CZ:Featured article/Current
Gut-brain signalling describes the interaction between the gastrointestinal tract and the brain, and how secretion of varying hormones from different areas of the body causes appetite-enhancing and satiety signals to be sent to the brain. The hormones that have been most intensely studied are: ghrelin, obestatin, cholecystokinin (CCK), GLP-1, peptide YY (PYY) and insulin which all play major roles in appetite regulation. The vagus nerve is also a key mediator of regulation, and all of these inputs are processed by areas in the brain such as the hypothalamus and the nucleus tractus solitarii (NTS).
Anorexic Signals
Cholecystokinin (CCK) is a peptide hormone synthesised by L-cells in the mucosal epithelium of the duodenum, and secreted in response to the presence of partly digested lipids and protein]]s. CCK inhibits gastric emptying and stimulates the release of digestive enzymes from the pancreas and bile from the gall bladder by acting at CCK-A receptors (mainly found in the periphery but also found in some areas of the CNS). Because gastric emptying is inhibited, the partly digested lipids and proteins are exposed to the digestive enzymes and bile so are further broken down. As the lipids and proteins are broken down, CCK secretion declines.

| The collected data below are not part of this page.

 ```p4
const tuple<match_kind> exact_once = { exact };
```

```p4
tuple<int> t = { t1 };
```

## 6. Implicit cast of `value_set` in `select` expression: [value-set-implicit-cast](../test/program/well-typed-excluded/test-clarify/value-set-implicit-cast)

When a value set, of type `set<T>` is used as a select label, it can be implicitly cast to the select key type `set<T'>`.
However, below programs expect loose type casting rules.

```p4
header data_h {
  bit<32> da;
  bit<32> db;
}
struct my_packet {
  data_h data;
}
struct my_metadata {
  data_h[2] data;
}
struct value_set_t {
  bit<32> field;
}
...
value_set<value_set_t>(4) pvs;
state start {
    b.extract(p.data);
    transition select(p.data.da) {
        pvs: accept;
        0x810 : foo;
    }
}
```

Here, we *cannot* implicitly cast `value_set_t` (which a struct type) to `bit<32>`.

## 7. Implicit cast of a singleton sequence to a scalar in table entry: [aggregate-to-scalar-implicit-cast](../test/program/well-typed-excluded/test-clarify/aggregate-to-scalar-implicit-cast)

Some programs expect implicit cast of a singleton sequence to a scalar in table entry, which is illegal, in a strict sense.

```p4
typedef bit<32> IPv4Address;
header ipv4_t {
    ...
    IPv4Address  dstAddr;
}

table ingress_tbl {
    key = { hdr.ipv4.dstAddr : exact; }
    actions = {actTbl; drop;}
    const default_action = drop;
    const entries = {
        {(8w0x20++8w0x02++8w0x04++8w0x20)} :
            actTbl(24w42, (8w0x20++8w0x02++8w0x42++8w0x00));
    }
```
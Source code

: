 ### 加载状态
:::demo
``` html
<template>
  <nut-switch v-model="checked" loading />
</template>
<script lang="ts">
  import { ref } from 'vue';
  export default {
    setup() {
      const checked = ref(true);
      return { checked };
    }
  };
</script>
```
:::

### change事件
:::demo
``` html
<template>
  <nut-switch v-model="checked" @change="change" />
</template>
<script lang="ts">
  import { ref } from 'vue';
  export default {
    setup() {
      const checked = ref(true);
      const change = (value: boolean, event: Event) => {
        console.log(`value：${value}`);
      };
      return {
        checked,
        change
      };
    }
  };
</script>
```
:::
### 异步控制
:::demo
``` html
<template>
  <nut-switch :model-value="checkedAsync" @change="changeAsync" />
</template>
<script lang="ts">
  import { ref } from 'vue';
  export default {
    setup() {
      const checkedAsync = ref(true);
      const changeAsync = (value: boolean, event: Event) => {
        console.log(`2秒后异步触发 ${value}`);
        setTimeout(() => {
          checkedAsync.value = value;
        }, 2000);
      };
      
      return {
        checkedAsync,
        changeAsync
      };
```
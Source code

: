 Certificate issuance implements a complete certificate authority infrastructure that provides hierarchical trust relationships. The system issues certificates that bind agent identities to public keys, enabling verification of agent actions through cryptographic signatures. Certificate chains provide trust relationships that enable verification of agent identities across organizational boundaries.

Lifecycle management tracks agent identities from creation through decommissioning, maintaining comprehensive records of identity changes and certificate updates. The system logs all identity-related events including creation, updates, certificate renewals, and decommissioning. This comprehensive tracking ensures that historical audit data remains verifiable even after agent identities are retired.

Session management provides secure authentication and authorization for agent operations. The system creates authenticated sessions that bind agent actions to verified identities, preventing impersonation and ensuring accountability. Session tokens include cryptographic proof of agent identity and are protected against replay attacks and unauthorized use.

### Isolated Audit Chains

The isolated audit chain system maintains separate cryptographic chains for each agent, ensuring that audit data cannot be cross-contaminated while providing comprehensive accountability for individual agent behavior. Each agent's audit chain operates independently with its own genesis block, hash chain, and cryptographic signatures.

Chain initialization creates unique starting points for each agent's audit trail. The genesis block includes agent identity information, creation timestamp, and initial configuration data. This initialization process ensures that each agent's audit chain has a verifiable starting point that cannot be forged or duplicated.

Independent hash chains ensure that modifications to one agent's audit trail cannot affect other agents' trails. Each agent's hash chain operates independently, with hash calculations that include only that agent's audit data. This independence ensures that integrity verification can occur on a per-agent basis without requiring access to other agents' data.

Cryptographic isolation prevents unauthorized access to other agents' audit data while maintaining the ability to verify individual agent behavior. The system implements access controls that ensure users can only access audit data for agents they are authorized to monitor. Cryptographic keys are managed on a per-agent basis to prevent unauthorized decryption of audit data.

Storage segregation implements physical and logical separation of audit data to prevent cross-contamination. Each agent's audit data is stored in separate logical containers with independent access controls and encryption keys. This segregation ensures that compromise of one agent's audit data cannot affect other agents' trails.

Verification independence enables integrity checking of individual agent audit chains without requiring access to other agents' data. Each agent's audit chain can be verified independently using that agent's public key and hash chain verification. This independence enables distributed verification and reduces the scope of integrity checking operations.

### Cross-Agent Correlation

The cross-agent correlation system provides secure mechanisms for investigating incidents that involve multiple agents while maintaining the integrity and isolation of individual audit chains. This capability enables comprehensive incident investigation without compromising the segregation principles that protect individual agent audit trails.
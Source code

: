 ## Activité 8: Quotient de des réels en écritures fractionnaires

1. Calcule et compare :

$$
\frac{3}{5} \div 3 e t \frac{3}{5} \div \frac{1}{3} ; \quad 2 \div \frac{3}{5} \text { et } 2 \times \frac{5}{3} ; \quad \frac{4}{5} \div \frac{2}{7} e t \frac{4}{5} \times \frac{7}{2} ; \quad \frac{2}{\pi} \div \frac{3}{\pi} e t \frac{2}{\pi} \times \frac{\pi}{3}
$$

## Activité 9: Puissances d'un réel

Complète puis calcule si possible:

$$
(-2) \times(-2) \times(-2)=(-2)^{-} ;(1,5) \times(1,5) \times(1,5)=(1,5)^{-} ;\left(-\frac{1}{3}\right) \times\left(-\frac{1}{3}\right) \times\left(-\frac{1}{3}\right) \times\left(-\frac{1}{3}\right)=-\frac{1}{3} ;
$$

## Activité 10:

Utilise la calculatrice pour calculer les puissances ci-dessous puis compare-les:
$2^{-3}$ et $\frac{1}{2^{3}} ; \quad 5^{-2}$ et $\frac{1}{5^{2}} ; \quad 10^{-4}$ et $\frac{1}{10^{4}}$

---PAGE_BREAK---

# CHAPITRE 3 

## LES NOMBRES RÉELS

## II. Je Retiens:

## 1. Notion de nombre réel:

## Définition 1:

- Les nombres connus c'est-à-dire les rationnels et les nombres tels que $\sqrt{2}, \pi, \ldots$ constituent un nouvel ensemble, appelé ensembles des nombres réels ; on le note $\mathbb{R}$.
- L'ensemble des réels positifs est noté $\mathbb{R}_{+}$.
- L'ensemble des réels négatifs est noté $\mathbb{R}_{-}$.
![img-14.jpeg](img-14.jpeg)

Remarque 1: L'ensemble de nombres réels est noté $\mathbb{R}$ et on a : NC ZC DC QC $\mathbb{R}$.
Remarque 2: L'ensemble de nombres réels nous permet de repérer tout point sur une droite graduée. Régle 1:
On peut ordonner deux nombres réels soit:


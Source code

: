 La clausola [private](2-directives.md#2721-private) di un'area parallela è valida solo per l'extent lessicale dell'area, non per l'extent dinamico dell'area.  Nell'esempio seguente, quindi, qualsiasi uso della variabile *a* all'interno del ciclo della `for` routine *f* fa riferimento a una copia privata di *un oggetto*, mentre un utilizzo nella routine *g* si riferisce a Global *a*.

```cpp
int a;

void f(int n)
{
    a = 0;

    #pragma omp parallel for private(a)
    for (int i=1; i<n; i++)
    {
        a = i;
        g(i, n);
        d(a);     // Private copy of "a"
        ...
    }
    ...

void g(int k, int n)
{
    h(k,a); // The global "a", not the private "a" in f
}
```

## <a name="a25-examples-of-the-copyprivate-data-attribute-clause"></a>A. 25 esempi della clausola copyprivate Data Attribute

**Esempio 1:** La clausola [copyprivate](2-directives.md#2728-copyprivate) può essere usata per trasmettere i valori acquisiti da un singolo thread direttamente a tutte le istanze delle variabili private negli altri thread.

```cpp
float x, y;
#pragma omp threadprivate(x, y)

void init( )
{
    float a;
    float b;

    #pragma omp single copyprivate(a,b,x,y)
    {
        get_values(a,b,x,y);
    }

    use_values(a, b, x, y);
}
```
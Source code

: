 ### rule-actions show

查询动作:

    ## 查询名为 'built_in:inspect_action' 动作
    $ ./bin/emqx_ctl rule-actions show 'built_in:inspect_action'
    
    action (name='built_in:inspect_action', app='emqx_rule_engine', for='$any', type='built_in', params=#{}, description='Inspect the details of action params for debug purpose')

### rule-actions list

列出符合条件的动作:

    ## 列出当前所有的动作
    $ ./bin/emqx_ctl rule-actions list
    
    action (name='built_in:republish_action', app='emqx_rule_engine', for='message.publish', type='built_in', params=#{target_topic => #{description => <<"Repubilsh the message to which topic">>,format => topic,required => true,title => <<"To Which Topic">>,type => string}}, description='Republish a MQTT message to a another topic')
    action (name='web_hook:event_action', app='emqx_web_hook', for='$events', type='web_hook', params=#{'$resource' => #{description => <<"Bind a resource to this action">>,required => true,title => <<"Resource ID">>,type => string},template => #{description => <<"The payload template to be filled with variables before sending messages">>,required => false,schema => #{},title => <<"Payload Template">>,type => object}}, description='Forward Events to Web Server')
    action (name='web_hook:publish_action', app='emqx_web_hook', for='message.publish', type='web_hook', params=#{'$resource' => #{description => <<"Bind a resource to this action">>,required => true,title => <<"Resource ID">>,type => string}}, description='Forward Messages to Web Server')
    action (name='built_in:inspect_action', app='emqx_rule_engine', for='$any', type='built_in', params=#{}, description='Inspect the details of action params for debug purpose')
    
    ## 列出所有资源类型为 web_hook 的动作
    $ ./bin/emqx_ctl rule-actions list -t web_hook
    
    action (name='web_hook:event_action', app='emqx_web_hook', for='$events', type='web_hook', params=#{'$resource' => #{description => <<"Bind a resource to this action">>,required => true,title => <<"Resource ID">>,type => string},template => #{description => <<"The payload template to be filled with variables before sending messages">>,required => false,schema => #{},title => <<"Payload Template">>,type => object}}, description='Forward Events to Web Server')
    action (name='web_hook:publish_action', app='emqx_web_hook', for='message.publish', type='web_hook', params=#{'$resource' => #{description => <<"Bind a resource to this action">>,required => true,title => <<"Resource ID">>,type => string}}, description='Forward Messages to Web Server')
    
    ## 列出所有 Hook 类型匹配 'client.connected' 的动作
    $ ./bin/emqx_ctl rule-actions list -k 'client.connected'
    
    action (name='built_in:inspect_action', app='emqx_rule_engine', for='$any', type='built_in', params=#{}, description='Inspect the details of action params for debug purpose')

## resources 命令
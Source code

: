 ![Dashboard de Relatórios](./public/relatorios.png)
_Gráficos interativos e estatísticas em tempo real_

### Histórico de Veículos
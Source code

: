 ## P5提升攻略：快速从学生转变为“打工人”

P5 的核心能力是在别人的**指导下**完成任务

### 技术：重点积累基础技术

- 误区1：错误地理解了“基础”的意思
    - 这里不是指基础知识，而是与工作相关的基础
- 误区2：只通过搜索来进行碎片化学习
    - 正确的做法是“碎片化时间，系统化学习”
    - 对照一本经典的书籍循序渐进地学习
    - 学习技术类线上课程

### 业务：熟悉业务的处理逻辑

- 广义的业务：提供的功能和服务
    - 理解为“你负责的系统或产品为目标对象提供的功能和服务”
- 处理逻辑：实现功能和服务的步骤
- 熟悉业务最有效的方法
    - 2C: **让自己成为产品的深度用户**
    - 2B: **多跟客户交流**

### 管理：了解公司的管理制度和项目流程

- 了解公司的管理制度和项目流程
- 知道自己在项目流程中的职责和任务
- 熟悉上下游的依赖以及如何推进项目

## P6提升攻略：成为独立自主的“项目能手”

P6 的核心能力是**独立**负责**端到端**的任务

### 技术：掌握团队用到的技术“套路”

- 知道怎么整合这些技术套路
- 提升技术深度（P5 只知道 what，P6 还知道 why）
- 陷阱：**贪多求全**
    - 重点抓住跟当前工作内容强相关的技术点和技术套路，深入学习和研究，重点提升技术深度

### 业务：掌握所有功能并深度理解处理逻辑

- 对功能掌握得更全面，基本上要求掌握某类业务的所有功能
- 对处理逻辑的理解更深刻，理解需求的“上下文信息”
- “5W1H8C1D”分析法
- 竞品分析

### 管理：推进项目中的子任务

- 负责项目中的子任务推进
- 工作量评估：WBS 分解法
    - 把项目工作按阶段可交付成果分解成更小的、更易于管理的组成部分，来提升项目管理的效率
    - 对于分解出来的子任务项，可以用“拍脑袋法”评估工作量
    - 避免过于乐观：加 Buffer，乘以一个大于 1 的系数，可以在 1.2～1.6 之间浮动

CCK acts as a ‘gatekeeper’ for the response of other gut-brain signalling hormones on the afferent vagal neurons. At low levels (after fasting), CCK stimulates the expression of receptors associated with the stimulation of food intake, including receptors for melanin concentrating hormone (MCH)-1 and cannabinoid CB1 receptors. At high levels (after food consumption), MCH-1 and CB1 receptors are down- regulated. Therefore CCK, at a high or low concentration, can affect how afferent vagal neurons respond to other neurohormones.
In rats, CCK inhibits food intake in younger individuals more effectively than in older individuals. It also has a greater effect in males than in females.
Glucagon-like peptide-1 (GLP-1) is a hormone secreted from L-cells in the mucosal epithelium of the duodenum and small intestine. It is derived from the pro-glucagon gene, and is secreted into the circulation in response to the presence of nutrients. It acts at the pancreas, where it stimulates insulin secretion and suppresses glucagon secretion. It also increases insulin sensitivity. GLP-1 also activates anorexigenic neurons in the arcuate nucleus via the caudal brainstem. Activation of these neurons induces satiety and decreases food intake/hunger. It also decreases gastric emptying, so adds to the feeling of being ‘full’. At higher concentrations, GLP-1 causes nausea, and can induce conditioned taste aversion, where the brain associates the taste of a certain food with being toxic (usually after an individual consumes a food that had made them sick).